From sequestering carbon to boosting food production, there have been a lot of big claims made for biochar. So what's the deal?
In fact Albert Bates, author of The Biochar Solution, questioned his publisher's choice of title, suggesting that The Biochar Partial Solution might have been more accurate. Meanwhile George Monbiot issued a withering takedown of some of the grander claims being made by biochar advocates, pointing out that large-scale biochar production could have massive impacts on land use, biodiversity and social justice.
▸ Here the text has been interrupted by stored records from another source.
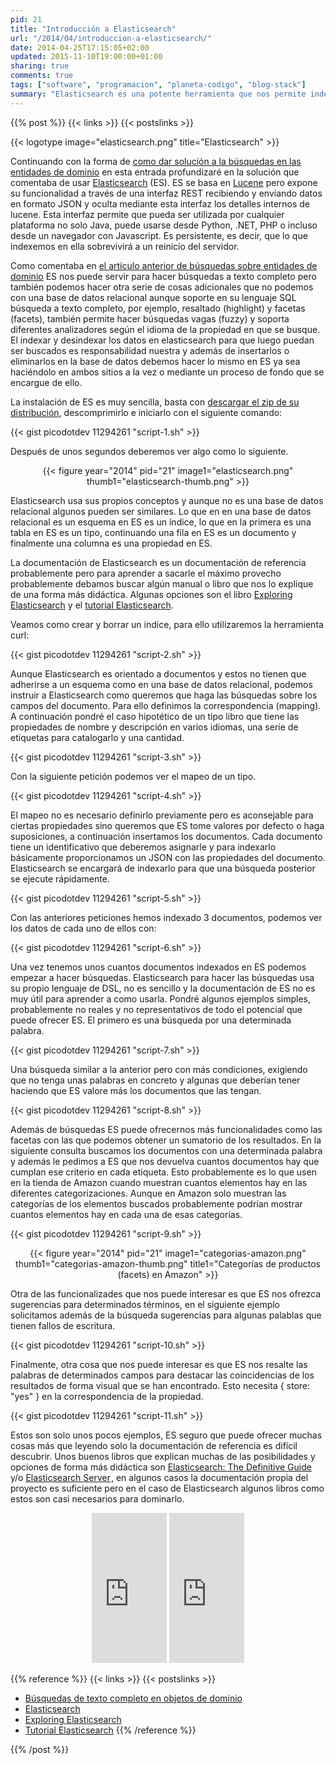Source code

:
 ```yaml
---
pid: 21
title: "Introducción a Elasticsearch"
url: "/2014/04/introduccion-a-elasticsearch/"
date: 2014-04-25T17:15:05+02:00
updated: 2015-11-10T19:00:00+01:00
sharing: true
comments: true
tags: ["software", "programacion", "planeta-codigo", "blog-stack"]
summary: "Elasticsearch es una potente herramienta que nos permite indexar una gran volumen de datos y posteriormente hacer consultas sobre ellos soportando entre otras muchas cosas búsquedas aproximadas, facetas y resaltado. Un uso puede ser hacer consultas de texto completo, al estar los datos indexados los resultados se obtienen de forma muy rápida."
---
```


{{% post %}}
{{< links >}}
{{< postslinks >}}

{{< logotype image="elasticsearch.png" title="Elasticsearch" >}}

Continuando con la forma de [como dar solución a la búsquedas en las entidades de dominio](http://elblogdepicodev.blogspot.com.es/2013/08/busquedas-de-texto-completo-en-objetos-de-dominio.html) en esta entrada profundizaré en la solución que comentaba de usar [Elasticsearch](http://www.elasticsearch.org) (ES). ES se basa en [Lucene](http://lucene.apache.org/core/) pero expone su funcionalidad a través de una interfaz REST recibiendo y enviando datos en formato JSON y oculta mediante esta interfaz los detalles internos de lucene. Esta interfaz permite que pueda ser utilizada por cualquier plataforma no solo Java, puede usarse desde Python, .NET, PHP o incluso desde un navegador con Javascript. Es persistente, es decir, que lo que indexemos en ella sobrevivirá a un reinicio del servidor.

Como comentaba en [el artículo anterior de búsquedas sobre entidades de dominio](http://elblogdepicodev.blogspot.com.es/2013/08/busquedas-de-texto-completo-en-objetos-de-dominio.html) ES nos puede servir para hacer búsquedas a texto completo pero también podemos hacer otra serie de cosas adicionales que no podemos con una base de datos relacional aunque soporte en su lenguaje SQL búsqueda a texto completo, por ejemplo, resaltado (highlight) y facetas (facets), también permite hacer búsquedas vagas (fuzzy) y soporta diferentes analizadores según el idioma de la propiedad en que se busque. El indexar y desindexar los datos en elasticsearch para que luego puedan ser buscados es responsabilidad nuestra y además de insertarlos o eliminarlos en la base de datos debemos hacer lo mismo en ES ya sea haciéndolo en ambos sitios a la vez o mediante un proceso de fondo que se encargue de ello.

La instalación de ES es muy sencilla, basta con [descargar el zip de su distribución](http://www.elasticsearch.org/overview/elkdownloads/), descomprimirlo e iniciarlo con el siguiente comando:

{{< gist picodotdev 11294261 "script-1.sh" >}}

Después de unos segundos deberemos ver algo como lo siguiente.

<div class="media" style="text-align: center;">
	{{< figure year="2014" pid="21"  
    	image1="elasticsearch.png" thumb1="elasticsearch-thumb.png" >}}
</div>

Elasticsearch usa sus propios conceptos y aunque no es una base de datos relacional algunos pueden ser similares. Lo que en en una base de datos relacional es un esquema en ES es un índice, lo que en la primera es una tabla en ES es un tipo, continuando una fila en ES es un documento y finalmente una columna es una propiedad en ES.

La documentación de Elasticsearch es un documentación de referencia probablemente pero para aprender a sacarle el máximo provecho probablemente debamos buscar algún manual o libro que nos lo explique de una forma más didáctica. Algunas opciones son el libro [Exploring Elasticsearch](http://exploringelasticsearch.com/) y el [tutorial Elasticsearch](http://www.elasticsearchtutorial.com/).

Veamos como crear y borrar un índice, para ello utilizaremos la herramienta curl:

{{< gist picodotdev 11294261 "script-2.sh" >}}

Aunque Elasticsearch es orientado a documentos y estos no tienen que adherirse a un esquema como en una base de datos relacional, podemos instruir a Elasticsearch como queremos que haga las búsquedas sobre los campos del documento. Para ello definimos la correspondencia (mapping). A continuación pondré el caso hipotético de un tipo libro que tiene las propiedades de nombre y descripción en varios idiomas, una serie de etiquetas para catalogarlo y una cantidad.

{{< gist picodotdev 11294261 "script-3.sh" >}}

Con la siguiente petición podemos ver el mapeo de un tipo.

{{< gist picodotdev 11294261 "script-4.sh" >}}

El mapeo no es necesario definirlo previamente pero es aconsejable para ciertas propiedades sino queremos que ES tome valores por defecto o haga suposiciones, a continuación insertamos los documentos. Cada documento tiene un identificativo que deberemos asignarle y para indexarlo básicamente proporcionamos un JSON con las propiedades del documento. Elasticsearch se encargará de indexarlo para que una búsqueda posterior se ejecute rápidamente.

{{< gist picodotdev 11294261 "script-5.sh" >}}

Con las anteriores peticiones hemos indexado 3 documentos, podemos ver los datos de cada uno de ellos con:

{{< gist picodotdev 11294261 "script-6.sh" >}}

Una vez tenemos unos cuantos documentos indexados en ES podemos empezar a hacer búsquedas. Elasticsearch para hacer las búsquedas usa su propio lenguaje de DSL, no es sencillo y la documentación de ES no es muy útil para aprender a como usarla. Pondré algunos ejemplos simples, probablemente no reales y no representativos de todo el potencial que puede ofrecer ES. El primero es una búsqueda por una determinada palabra.

{{< gist picodotdev 11294261 "script-7.sh" >}}

Una búsqueda similar a la anterior pero con más condiciones, exigiendo que no tenga unas palabras en concreto y algunas que deberían tener haciendo que ES valore más los documentos que las tengan.

{{< gist picodotdev 11294261 "script-8.sh" >}}

Además de búsquedas ES puede ofrecernos más funcionalidades como las facetas con las que podemos obtener un sumatorio de los resultados. En la siguiente consulta buscamos los documentos con una determinada palabra y además le pedimos a ES que nos devuelva cuantos documentos hay que cumplan ese criterio en cada etiqueta. Esto probablemente es lo que usen en la tienda de Amazon cuando muestran cuantos elementos hay en las diferentes categorizaciones. Aunque en Amazon solo muestran las categorías de los elementos buscados probablemente podrían mostrar cuantos elementos hay en cada una de esas categorías.

{{< gist picodotdev 11294261 "script-9.sh" >}}

<div class="media" style="text-align: center;">
	{{< figure year="2014" pid="21"  
    image1="categorias-amazon.png" thumb1="categorias-amazon-thumb.png" title1="Categorías de productos (facets) en Amazon" >}}
</div>

Otra de las funcionalizades que nos puede interesar es que ES nos ofrezca sugerencias para determinados términos, en el siguiente ejemplo solicitamos además de la búsqueda sugerencias para algunas palablas que tienen fallos de escritura.

{{< gist picodotdev 11294261 "script-10.sh" >}}

Finalmente, otra cosa que nos puede interesar es que ES nos resalte las palabras de determinados campos para destacar las coincidencias de los resultados de forma visual que se han encontrado. Esto necesita { store: "yes" } en la correspondencia de la propiedad.

{{< gist picodotdev 11294261 "script-11.sh" >}}

Estos son solo unos pocos ejemplos, ES seguro que puede ofrecer muchas cosas más que leyendo solo la documentación de referencia es difícil descubrir. Unos buenos libros que explican muchas de las posibilidades y opciones de forma más didáctica son <a href="http://www.amazon.es/gp/product/1449358543/ref=as_li_ss_tl?ie=UTF8&camp=3626&creative=24822&creativeASIN=1449358543&linkCode=as2&tag=blobit-21">Elasticsearch: The Definitive Guide</a><img src="https://ir-es.amazon-adsystem.com/e/ir?t=blobit-21&l=as2&o=30&a=1449358543" width="1" height="1" border="0" alt="" style="border:none !important; margin:0px !important;"> y/o <a href="http://www.amazon.es/gp/product/B00JXLF7AK/ref=as_li_ss_tl?ie=UTF8&camp=3626&creative=24822&creativeASIN=B00JXLF7AK&linkCode=as2&tag=blobit-21">Elasticsearch Server</a><img src="https://ir-es.amazon-adsystem.com/e/ir?t=blobit-21&l=as2&o=30&a=B00JXLF7AK" width="1" height="1" border="0" alt="" style="border:none !important; margin:0px !important;">, en algunos casos la documentación propia del proyecto es suficiente pero en el caso de Elasticsearch algunos libros como estos son casi necesarios para dominarlo.

<div class="media-amazon" style="text-align: center;">
	<iframe src="https://rcm-eu.amazon-adsystem.com/e/cm?lt1=_blank&bc1=000000&IS2=1&bg1=FFFFFF&fc1=000000&lc1=0000FF&t=blobit-21&o=30&p=8&l=as4&m=amazon&f=ifr&ref=ss_til&asins=1449358543&internal=1" style="width:120px;height:240px;" scrolling="no" marginwidth="0" marginheight="0" frameborder="0"></iframe>
	<iframe src="https://rcm-eu.amazon-adsystem.com/e/cm?lt1=_blank&bc1=000000&IS2=1&bg1=FFFFFF&fc1=000000&lc1=0000FF&t=blobit-21&o=30&p=8&l=as4&m=amazon&f=ifr&ref=ss_til&asins=B00JXLF7AK&internal=1" style="width:120px;height:240px;" scrolling="no" marginwidth="0" marginheight="0" frameborder="0"></iframe>
</div>

{{% reference %}}
{{< links >}}
{{< postslinks >}}
* [Búsquedas de texto completo en objetos de dominio](http://elblogdepicodev.blogspot.com.es/2013/08/busquedas-de-texto-completo-en-objetos-de-dominio.html)
* [Elasticsearch](http://www.elasticsearch.org)
* [Exploring Elasticsearch](http://exploringelasticsearch.com/)
* [Tutorial Elasticsearch](http://www.elasticsearchtutorial.com/)
{{% /reference %}}

{{% /post %}}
And more recently Almuth Ernsting revisited the biochar issue, arguing that research on everything from positive impacts on crop yields to long-term soil carbon sequestration was questionable at best:
Biochar is also promoted as a way of improving crop yields. Those claims, too, are contradicted by science. Field studies reveal highly variable impacts. A recent synthesis review found that in half of all published studies, biochar had either no effect on plants or more worryingly, even suppressed their growth. The author cautioned that due to possible ‘publication bias’, the reported success in 50% of cases should not be taken “as evidence of an overall biochar likelihood of producing positive impacts”.
It certainly seems like the kind of global-scale "biochar as geoengineering" schemes being touted a few years back deserve a healthy dose of skepticism, and according to Ernsting at least, much of the political backing for global biochar initiatives has begun to fade away.
And yet interest among greenies and permaculturists remains high.